Dans le cas des banques, les externalités négatives concernent principalement l’émission d’instruments financiers dont le risque est sous-évalué et peut entraîner des crises financières systémiques comme celle de 2008. Cependant, les banques ne prendraient pas de risques inconsidérés (ce serait contraire à la recherche du profit sur le long terme) si elles n’avaient pas l’assurance d’être renflouées par l’État en cas de difficultés. Elles sont considérées comme trop importantes pour faire faillite, « too big to fail » selon l’expression anglo-saxonne. La recherche du profit conduit les banques à spéculer sur les marchés financiers en faisant abstraction de toutes les externalités positives que peuvent susciter des investissements dans l’économie réelle en matière d’emploi et de croissance.
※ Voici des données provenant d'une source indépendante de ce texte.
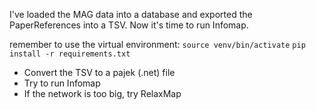 I've loaded the MAG data into a database and exported the PaperReferences into a TSV.
Now it's time to run Infomap.

remember to use the virtual environment:
`source venv/bin/activate`
`pip install -r requirements.txt`

+ Convert the TSV to a pajek (.net) file
+ Try to run Infomap
+ If the network is too big, try RelaxMap
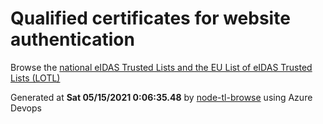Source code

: # Qualified certificates for website authentication 
 Browse the [national eIDAS Trusted Lists and the EU List of eIDAS Trusted Lists (LOTL)](https://webgate.ec.europa.eu/tl-browser/#/) 
 
 
Generated at **Sat 05/15/2021  0:06:35.48** by [node-tl-browse](https://github.com/ymedlop/node-tl-browser) using Azure Devops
Mais la monologique du profit est-elle vraiment dépassable ? Pour répondre à cette question, il faut se tourner vers d’autres formes d’entreprise.
Quatre formes d’entreprise démocratiques
L’auteur analyse la démocratie d’entreprise selon deux angles. Tout d’abord, une entreprise démocratique doit être responsable vis-à-vis de son environnement, qu’il s’agisse de l’ensemble de la population, ou seulement des parties prenantes associées à l’entreprise (clients, salariés, fournisseurs, associés, etc.). Ensuite, cette responsabilité peut être directe ou indirecte, ce qui donne au total quatre types d’entreprises démocratiques :
| Responsabilité envers l’ensemble de la population | Responsabilité envers les parties prenantes | |
| Responsabilité directe | Agence publique | Coopératives |
| Responsabilité indirecte | Autorité publique | Org. d’intérêt public |
Les agences publiques
Les agences publiques sont des entités dont les dirigeants rendent compte à des représentants élus et sont nommées par ces derniers. Le financement des agences dépend entièrement de budgets alloués par ces mêmes représentants.
Les agences publiques sont très présentes au sein de l’administration, par exemple, en France : Archives nationales, Agence des participations de l’État, etc.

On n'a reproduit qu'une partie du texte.